• [WHAT THIS TASK INVOLVES]: Only lines with the string "adobe" should be returned from the data below.

• [SUPPLIED DATA]:

------------------------------------

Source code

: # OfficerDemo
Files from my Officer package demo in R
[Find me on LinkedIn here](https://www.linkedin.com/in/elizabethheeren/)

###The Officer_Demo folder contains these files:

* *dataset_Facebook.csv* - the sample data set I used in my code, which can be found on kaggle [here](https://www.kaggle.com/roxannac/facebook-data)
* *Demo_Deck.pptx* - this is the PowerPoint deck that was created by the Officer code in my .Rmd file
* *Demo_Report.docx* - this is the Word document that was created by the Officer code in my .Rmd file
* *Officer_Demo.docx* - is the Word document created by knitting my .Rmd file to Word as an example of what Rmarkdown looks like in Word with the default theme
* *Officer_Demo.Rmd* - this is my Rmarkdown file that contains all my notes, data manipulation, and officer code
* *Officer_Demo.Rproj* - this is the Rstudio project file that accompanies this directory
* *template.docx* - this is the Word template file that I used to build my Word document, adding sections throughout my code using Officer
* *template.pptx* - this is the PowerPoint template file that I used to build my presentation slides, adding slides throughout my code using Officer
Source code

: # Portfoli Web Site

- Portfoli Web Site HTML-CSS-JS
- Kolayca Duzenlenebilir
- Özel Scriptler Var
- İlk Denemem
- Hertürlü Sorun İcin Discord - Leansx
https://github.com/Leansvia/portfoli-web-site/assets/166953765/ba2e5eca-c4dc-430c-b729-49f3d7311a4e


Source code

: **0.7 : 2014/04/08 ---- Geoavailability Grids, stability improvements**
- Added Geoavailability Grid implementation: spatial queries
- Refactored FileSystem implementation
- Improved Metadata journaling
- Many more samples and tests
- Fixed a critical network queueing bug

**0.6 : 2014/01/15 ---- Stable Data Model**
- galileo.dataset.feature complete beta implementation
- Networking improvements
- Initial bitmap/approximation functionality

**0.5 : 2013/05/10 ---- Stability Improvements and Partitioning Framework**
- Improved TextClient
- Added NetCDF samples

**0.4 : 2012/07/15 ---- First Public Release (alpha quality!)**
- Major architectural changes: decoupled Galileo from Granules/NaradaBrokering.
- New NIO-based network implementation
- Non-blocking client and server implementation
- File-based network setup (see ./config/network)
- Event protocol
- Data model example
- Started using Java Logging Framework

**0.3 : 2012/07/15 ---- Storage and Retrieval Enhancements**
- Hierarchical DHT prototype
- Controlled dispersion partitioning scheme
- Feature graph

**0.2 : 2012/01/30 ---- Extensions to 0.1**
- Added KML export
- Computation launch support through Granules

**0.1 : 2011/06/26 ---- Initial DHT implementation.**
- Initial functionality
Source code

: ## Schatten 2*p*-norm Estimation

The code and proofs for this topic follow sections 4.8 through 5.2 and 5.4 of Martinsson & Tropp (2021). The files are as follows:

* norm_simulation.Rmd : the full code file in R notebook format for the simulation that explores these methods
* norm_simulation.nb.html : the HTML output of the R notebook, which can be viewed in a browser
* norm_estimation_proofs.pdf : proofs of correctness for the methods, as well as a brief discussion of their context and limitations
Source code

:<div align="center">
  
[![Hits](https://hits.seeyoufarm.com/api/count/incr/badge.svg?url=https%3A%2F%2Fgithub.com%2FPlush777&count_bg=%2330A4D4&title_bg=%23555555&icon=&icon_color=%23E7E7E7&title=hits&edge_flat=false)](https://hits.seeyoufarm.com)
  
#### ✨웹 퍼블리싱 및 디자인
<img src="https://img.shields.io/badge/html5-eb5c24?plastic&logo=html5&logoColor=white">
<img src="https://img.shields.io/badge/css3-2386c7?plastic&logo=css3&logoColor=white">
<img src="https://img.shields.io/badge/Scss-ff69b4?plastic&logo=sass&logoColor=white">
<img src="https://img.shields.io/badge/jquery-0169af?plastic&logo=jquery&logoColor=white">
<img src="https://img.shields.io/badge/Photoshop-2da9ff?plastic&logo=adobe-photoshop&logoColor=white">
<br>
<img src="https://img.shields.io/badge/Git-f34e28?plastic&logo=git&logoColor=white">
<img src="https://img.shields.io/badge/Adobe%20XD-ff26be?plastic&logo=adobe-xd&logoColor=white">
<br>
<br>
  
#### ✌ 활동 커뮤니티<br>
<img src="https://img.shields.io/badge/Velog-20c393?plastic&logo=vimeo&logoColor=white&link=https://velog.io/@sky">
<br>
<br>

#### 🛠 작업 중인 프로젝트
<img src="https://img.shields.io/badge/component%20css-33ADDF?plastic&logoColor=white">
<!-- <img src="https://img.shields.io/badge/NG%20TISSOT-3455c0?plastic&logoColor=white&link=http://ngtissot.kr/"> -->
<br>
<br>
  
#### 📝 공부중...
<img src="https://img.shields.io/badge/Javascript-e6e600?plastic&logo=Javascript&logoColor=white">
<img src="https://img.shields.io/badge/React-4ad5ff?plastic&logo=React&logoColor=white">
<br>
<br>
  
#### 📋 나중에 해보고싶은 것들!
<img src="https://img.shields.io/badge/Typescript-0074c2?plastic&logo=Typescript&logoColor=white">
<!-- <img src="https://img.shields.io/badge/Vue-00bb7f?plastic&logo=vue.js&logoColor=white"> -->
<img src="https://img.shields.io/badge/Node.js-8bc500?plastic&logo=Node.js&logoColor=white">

------------------------------------

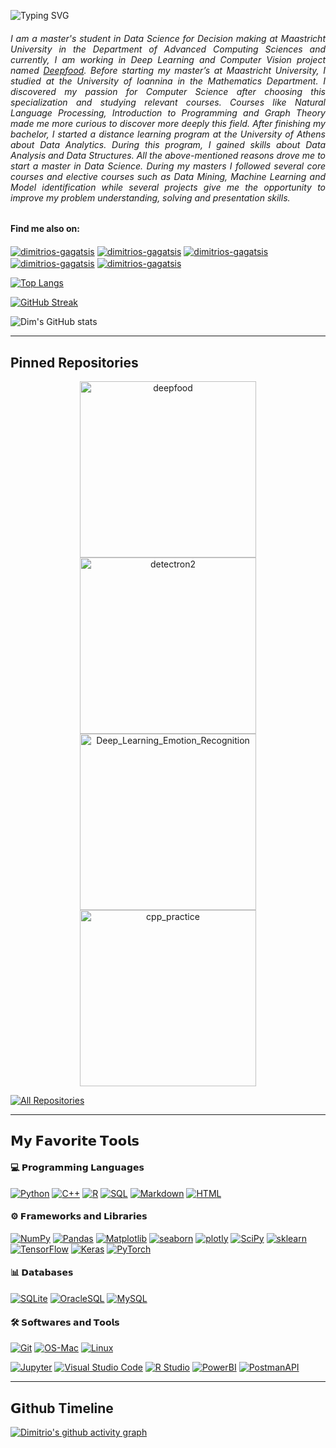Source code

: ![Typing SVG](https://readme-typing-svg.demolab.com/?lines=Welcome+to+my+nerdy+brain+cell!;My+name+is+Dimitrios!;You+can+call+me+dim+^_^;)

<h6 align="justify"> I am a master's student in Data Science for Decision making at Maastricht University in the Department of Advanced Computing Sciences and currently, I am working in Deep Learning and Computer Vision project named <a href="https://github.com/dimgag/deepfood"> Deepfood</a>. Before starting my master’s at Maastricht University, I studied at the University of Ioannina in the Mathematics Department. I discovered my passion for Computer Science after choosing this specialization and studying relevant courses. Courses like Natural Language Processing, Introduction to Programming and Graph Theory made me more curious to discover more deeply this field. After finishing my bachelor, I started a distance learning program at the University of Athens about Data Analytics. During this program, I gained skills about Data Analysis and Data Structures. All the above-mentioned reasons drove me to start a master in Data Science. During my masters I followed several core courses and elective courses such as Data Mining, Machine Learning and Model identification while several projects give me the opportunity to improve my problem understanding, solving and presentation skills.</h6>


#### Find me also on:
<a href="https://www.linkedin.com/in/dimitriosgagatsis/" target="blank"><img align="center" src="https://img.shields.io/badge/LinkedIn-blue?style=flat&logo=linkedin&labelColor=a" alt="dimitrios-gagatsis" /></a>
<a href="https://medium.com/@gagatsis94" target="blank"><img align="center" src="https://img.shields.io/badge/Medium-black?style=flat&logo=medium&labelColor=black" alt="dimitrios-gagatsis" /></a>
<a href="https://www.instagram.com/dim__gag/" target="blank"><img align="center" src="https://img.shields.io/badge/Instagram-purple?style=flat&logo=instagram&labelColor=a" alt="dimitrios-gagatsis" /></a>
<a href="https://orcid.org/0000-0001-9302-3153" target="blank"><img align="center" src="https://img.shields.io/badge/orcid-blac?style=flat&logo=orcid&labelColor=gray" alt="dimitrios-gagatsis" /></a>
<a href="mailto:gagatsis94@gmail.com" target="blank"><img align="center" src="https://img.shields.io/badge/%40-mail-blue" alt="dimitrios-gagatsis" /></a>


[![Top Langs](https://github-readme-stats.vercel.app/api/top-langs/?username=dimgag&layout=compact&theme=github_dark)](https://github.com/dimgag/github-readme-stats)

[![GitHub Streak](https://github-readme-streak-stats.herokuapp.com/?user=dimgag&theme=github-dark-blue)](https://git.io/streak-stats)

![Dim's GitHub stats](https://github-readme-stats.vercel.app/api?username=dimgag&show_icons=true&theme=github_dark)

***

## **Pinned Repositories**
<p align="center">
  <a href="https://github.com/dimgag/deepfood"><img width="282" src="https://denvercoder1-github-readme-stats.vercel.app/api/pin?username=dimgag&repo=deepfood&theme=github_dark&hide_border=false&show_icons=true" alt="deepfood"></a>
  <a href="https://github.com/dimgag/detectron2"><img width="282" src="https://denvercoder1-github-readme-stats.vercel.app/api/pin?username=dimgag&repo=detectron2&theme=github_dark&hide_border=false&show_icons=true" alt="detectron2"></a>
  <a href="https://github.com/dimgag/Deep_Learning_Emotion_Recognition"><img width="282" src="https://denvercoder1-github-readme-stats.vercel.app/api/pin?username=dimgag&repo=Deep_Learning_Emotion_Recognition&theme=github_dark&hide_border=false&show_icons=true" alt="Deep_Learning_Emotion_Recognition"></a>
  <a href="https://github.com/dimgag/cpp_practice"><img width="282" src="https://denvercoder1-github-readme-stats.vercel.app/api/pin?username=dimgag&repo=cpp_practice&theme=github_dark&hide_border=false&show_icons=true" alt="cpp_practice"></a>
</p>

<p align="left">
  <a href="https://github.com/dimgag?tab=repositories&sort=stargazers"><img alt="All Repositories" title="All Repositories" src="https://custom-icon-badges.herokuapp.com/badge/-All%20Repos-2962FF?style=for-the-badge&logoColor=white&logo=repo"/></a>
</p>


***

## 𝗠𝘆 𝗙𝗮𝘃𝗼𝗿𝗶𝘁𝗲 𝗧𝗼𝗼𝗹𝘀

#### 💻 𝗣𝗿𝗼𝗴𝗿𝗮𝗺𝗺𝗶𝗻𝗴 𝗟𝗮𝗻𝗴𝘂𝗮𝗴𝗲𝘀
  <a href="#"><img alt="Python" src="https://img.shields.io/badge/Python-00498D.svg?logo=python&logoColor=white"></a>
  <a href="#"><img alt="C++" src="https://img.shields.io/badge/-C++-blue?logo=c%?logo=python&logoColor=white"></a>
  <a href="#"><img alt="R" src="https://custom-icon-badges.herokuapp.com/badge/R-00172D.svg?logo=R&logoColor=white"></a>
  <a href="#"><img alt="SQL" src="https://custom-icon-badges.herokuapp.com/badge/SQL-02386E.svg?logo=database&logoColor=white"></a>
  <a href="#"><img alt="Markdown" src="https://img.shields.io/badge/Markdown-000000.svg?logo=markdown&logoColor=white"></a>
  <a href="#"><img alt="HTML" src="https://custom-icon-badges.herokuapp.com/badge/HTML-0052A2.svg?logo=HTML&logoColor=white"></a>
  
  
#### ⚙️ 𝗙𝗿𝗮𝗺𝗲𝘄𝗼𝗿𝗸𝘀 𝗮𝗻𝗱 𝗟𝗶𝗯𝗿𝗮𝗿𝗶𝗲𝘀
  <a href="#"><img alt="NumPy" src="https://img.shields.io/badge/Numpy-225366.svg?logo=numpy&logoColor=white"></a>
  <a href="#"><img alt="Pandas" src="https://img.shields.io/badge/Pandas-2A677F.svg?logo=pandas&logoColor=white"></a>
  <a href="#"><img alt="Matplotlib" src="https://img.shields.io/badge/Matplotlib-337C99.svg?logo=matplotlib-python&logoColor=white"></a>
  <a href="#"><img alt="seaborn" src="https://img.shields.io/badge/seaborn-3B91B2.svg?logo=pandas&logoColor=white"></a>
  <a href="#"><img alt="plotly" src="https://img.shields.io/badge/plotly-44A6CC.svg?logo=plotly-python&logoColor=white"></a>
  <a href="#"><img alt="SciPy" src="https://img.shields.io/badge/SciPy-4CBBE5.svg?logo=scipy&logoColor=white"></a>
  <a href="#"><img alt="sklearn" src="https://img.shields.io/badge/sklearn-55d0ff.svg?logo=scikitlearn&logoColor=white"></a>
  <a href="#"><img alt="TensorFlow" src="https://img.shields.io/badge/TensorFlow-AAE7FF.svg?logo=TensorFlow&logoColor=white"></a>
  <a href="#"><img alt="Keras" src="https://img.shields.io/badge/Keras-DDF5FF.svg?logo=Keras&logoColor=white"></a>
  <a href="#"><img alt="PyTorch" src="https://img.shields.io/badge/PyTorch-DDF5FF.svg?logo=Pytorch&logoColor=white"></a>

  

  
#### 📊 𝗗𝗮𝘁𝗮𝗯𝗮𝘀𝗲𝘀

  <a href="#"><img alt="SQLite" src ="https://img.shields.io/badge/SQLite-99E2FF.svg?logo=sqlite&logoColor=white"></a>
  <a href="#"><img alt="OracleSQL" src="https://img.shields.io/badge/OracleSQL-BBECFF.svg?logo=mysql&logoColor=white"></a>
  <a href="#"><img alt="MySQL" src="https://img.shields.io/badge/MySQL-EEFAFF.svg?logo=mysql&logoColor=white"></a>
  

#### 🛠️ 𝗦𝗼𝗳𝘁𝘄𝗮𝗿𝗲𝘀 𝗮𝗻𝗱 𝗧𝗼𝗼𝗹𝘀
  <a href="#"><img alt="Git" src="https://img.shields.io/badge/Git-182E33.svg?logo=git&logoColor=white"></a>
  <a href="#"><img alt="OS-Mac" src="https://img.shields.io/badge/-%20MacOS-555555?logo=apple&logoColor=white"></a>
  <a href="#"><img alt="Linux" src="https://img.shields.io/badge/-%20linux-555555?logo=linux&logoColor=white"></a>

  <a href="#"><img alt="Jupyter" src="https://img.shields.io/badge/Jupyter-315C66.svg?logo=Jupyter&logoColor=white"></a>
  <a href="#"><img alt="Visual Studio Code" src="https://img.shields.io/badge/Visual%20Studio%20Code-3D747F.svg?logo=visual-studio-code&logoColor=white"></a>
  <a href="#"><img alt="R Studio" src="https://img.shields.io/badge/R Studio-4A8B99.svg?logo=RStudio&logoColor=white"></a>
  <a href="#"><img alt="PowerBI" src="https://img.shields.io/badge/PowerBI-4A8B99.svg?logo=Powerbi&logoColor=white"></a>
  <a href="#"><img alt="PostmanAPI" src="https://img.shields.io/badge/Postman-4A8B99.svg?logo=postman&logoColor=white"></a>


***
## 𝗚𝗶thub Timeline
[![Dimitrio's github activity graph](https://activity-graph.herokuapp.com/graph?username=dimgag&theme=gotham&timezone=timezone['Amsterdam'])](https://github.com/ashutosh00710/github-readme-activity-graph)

------------------------------------

• [WRITTEN RESPONSE]:
<img src="https://img.shields.io/badge/Photoshop-2da9ff?plastic&logo=adobe-photoshop&logoColor=white">
<img src="https://img.shields.io/badge/Adobe%20XD-ff26be?plastic&logo=adobe-xd&logoColor=white">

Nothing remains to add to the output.